POST-SCHOOL EDUCATION AND TRAINING: MISSING MIDDLE FUNDING MODEL POLICY PROCESS UNPACKED

Higher Education, Science & Innovation Minister Blade Nzimande’s 14 January 2024 announcement came at least eight years after the first steps were taken in the process of developing a funding model for tertiary education students not qualifying for National Student Financial Aid Scheme support. The Minister’s media statement on the ‘first phase’ of the model’s implementation does not mention this. It simply refers to his 24 May 2023 Department of Higher Education & Training budget vote speech – and a ministerial task team tasked with arriving at a ‘comprehensive student funding model’.
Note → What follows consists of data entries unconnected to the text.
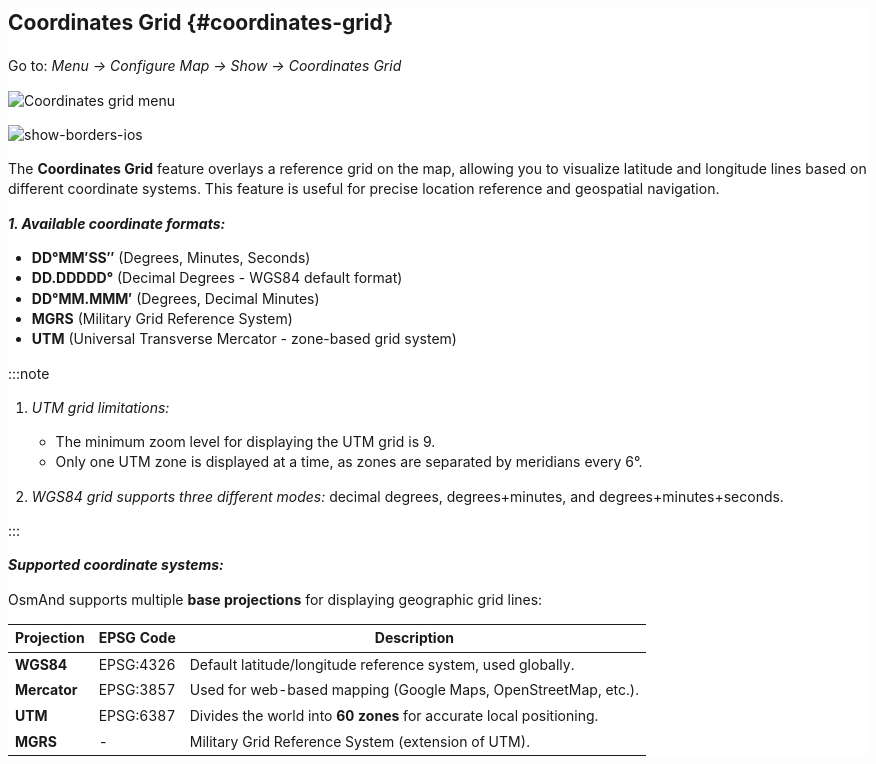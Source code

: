 
## Coordinates Grid {#coordinates-grid}


Go to: *Menu → Configure Map → Show → Coordinates Grid*  


<Tabs groupId="operating-systems">

<TabItem value="android" label="Android">  

![Coordinates grid menu](@site/static/img/map/coordinates_grid_settings_andr.png)

</TabItem>

<TabItem value="ios" label="iOS">  

![show-borders-ios](@site/static/img/map/coordinates_grid_settings_ios.png)

</TabItem>

</Tabs>


The **Coordinates Grid** feature overlays a reference grid on the map, allowing you to visualize latitude and longitude lines based on different coordinate systems. This feature is useful for precise location reference and geospatial navigation.

***1. Available coordinate formats:***

- **DD°MM′SS″** (Degrees, Minutes, Seconds)
- **DD.DDDDD°** (Decimal Degrees - WGS84 default format)
- **DD°MM.MMM′** (Degrees, Decimal Minutes)
- **MGRS** (Military Grid Reference System)
- **UTM** (Universal Transverse Mercator - zone-based grid system)

:::note

1. *UTM grid limitations:*
    - The minimum zoom level for displaying the UTM grid is 9.  
    - Only one UTM zone is displayed at a time, as zones are separated by meridians every 6°.

2. *WGS84 grid supports three different modes:* decimal degrees, degrees+minutes, and degrees+minutes+seconds.

:::

***Supported coordinate systems:***  

OsmAnd supports multiple **base projections** for displaying geographic grid lines:  

| **Projection**  | **EPSG Code** | **Description** |
|----------------|-------------|----------------|
| **WGS84**      | EPSG:4326   | Default latitude/longitude reference system, used globally. |
| **Mercator**   | EPSG:3857   | Used for web-based mapping (Google Maps, OpenStreetMap, etc.). |
| **UTM**        | EPSG:6387   | Divides the world into **60 zones** for accurate local positioning. |
| **MGRS**       | -           | Military Grid Reference System (extension of UTM). |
It is not clear from the statement if the ministerial team built on a report produced by its predecessor and published in November 2016. It was entitled, ‘A support and funding model for poor and “missing middle” students. ’Two months later, the department issued a media statement calling for public comments on the report’s contents – and noting a recommendation in terms of which the necessary funding would be ‘raised from government, (the) private sector, non-profit organisations, (the) skills levy, financial institutions, donors, private individuals, and retirement funds as well as social impact bonds’. At the time, ‘a mixed funding structure of grants, loans and family contributions’ was envisaged.

The January 2017 statement also referred to:

  • Cabinet approval of a ‘pilot project’ to be implemented that year ‘at various universities and one technical vocational education and training college’, and
  • a parallel feasibility study to be ‘performed in line with National Treasury regulations’ and to some extent informed by public comments.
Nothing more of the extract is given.